ASSIGNMENT:
In the records below, find the line that contains "- Connects modern" and the line that contains "- Aesthetics: **bohemian", then retype exactly those two lines and every line between them.
####
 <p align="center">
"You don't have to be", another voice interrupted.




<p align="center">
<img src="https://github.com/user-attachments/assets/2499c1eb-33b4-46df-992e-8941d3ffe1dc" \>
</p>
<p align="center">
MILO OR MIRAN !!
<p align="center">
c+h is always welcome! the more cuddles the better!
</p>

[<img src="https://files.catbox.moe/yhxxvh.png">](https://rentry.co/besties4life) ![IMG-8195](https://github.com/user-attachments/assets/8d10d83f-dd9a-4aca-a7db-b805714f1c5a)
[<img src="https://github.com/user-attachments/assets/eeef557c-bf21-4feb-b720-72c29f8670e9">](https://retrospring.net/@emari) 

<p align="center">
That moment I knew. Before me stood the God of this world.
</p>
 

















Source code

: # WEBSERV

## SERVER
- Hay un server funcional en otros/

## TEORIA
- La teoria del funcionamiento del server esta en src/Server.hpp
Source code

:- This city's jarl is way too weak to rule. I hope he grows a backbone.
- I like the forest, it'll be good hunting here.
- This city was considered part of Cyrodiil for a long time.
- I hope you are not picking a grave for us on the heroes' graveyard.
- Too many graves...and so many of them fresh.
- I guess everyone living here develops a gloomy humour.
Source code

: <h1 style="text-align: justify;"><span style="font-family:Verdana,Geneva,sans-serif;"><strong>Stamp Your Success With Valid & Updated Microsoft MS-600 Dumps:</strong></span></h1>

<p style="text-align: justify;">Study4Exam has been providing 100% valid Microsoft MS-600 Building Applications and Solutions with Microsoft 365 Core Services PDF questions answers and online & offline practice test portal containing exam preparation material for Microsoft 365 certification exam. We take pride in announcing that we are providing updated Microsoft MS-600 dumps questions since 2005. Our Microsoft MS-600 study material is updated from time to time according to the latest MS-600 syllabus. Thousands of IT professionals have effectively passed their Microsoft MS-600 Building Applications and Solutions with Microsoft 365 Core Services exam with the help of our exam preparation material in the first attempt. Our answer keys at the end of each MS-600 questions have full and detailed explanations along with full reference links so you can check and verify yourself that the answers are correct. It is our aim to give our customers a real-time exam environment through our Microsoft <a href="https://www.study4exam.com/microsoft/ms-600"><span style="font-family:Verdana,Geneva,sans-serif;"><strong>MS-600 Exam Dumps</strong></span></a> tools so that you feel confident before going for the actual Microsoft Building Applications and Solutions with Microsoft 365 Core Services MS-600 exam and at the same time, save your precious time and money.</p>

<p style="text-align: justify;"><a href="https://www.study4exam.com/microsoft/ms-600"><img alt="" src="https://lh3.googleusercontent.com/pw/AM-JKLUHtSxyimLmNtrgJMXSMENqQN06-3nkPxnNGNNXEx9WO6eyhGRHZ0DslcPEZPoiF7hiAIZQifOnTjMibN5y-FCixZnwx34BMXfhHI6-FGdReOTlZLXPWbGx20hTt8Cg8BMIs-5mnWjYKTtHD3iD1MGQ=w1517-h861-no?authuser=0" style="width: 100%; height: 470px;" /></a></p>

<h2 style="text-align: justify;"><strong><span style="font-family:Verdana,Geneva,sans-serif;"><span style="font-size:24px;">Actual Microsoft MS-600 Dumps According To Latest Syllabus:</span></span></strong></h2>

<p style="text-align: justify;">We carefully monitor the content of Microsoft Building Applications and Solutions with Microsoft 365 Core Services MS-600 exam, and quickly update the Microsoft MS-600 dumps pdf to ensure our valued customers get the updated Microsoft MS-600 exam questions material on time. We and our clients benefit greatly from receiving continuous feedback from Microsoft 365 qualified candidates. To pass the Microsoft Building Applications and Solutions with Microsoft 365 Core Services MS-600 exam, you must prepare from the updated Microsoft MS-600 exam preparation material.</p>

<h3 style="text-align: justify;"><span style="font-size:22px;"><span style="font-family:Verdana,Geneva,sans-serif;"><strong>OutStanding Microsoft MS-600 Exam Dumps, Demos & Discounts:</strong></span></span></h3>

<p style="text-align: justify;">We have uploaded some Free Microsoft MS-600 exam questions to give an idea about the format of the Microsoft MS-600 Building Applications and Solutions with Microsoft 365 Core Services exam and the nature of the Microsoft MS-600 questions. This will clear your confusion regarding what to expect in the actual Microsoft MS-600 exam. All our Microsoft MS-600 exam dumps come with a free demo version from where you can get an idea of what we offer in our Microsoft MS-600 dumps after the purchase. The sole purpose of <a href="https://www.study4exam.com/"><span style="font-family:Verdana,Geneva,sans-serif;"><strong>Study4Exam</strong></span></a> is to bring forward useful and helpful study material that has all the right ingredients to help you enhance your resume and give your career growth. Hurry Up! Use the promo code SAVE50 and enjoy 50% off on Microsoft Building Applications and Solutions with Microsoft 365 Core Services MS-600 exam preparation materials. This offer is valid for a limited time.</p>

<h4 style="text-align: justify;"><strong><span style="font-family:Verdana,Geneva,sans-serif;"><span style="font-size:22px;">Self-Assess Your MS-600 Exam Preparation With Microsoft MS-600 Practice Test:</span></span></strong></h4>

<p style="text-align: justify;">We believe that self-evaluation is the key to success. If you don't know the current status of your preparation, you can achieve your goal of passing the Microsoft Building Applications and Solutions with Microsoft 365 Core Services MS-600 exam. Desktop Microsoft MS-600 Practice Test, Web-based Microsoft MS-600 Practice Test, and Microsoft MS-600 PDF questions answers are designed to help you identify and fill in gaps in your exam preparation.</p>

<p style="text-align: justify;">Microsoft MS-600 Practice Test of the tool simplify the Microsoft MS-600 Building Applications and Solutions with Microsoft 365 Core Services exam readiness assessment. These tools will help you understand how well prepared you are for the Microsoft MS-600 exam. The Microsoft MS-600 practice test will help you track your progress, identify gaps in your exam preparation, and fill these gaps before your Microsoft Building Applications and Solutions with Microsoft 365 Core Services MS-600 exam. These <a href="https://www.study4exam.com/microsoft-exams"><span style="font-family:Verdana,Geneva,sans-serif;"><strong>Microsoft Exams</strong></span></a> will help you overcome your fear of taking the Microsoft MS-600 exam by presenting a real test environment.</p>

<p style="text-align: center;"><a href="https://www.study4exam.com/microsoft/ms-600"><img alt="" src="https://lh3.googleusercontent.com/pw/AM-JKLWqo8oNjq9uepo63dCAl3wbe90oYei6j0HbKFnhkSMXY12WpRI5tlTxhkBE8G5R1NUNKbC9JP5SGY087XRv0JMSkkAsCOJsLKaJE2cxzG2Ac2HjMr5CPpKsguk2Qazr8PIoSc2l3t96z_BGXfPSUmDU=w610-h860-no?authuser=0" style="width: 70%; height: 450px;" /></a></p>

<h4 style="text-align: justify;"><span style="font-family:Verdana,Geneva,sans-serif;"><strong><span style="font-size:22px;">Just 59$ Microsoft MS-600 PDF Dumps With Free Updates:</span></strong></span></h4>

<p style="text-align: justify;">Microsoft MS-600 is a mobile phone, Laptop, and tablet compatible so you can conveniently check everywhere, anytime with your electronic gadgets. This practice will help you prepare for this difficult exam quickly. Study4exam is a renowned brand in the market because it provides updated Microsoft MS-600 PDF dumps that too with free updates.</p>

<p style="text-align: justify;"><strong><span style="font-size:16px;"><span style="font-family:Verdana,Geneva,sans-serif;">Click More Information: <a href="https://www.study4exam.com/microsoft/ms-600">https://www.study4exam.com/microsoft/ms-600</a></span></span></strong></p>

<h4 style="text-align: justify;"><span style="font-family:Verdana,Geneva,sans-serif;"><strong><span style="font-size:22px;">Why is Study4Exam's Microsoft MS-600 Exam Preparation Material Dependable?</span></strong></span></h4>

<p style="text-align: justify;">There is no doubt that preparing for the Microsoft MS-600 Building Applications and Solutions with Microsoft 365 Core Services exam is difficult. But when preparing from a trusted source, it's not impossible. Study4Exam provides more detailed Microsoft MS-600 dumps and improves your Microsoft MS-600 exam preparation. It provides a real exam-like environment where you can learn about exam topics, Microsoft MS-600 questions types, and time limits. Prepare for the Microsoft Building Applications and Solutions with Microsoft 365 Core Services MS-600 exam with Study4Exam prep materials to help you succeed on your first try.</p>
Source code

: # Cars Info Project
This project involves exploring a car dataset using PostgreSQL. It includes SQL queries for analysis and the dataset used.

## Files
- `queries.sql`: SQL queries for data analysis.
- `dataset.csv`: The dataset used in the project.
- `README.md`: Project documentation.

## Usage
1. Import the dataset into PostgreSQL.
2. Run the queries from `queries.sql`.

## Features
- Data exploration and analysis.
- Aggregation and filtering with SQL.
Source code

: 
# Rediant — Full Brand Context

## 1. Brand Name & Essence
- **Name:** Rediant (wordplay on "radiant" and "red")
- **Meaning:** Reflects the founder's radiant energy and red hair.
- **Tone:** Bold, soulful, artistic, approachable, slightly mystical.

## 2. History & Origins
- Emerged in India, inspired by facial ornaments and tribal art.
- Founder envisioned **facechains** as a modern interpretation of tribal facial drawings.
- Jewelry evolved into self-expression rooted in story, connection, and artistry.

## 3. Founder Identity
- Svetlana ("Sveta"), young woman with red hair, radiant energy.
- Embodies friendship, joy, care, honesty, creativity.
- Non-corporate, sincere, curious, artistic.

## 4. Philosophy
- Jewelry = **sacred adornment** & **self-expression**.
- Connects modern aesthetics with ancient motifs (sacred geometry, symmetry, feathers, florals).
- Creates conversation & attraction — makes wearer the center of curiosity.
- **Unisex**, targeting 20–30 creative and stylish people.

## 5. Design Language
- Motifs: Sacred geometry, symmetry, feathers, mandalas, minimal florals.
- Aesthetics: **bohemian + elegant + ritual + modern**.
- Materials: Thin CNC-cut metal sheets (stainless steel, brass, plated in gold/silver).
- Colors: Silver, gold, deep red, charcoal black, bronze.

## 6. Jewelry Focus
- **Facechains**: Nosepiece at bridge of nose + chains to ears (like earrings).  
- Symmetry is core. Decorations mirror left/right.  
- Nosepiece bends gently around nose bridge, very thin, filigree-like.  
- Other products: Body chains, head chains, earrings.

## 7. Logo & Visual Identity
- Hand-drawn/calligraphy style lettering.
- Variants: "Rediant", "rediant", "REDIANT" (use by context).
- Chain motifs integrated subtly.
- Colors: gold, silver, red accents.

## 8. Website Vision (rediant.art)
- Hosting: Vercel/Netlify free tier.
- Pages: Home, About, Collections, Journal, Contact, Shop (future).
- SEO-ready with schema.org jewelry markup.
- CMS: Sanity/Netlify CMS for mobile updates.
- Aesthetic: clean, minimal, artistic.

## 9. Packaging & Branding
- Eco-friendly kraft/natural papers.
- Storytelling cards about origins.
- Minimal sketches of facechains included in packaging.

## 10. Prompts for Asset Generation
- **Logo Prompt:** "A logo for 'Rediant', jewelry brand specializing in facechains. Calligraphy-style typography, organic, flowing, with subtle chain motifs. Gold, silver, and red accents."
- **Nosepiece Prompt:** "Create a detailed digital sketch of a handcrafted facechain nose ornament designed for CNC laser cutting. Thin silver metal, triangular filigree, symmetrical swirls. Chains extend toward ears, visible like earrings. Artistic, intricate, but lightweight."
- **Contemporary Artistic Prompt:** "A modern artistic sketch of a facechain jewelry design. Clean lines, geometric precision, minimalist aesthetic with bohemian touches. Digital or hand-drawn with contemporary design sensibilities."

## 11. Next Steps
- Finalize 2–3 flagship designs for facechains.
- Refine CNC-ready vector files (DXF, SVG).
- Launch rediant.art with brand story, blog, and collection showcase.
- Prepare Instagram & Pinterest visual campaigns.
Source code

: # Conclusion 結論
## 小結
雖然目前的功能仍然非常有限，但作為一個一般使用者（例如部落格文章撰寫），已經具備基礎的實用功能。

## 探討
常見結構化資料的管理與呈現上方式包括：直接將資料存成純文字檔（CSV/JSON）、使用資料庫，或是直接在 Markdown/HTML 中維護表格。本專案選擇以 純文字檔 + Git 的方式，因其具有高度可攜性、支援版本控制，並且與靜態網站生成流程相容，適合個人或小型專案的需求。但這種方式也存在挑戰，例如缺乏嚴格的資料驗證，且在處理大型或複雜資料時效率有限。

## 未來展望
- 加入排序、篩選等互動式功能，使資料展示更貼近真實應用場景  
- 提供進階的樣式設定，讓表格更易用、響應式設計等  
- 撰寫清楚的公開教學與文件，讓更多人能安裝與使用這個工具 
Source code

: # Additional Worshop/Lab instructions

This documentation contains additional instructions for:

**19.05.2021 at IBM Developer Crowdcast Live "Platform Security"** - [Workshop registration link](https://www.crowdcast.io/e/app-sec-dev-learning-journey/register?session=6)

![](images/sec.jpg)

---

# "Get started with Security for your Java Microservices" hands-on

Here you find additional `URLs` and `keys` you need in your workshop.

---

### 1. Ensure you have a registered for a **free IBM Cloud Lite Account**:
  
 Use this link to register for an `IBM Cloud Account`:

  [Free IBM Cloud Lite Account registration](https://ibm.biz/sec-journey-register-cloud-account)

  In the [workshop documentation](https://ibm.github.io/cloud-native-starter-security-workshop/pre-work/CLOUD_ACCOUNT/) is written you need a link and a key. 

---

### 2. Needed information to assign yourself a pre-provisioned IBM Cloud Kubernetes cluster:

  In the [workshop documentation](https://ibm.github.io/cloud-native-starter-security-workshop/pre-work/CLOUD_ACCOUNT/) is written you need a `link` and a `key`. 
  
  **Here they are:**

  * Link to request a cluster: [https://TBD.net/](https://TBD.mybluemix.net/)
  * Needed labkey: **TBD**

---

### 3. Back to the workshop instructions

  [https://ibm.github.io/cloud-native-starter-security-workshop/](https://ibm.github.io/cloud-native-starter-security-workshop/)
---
####
REPLY:
- Connects modern aesthetics with ancient motifs (sacred geometry, symmetry, feathers, florals).
- Creates conversation & attraction — makes wearer the center of curiosity.
- **Unisex**, targeting 20–30 creative and stylish people.

## 5. Design Language
- Motifs: Sacred geometry, symmetry, feathers, mandalas, minimal florals.
- Aesthetics: **bohemian + elegant + ritual + modern**.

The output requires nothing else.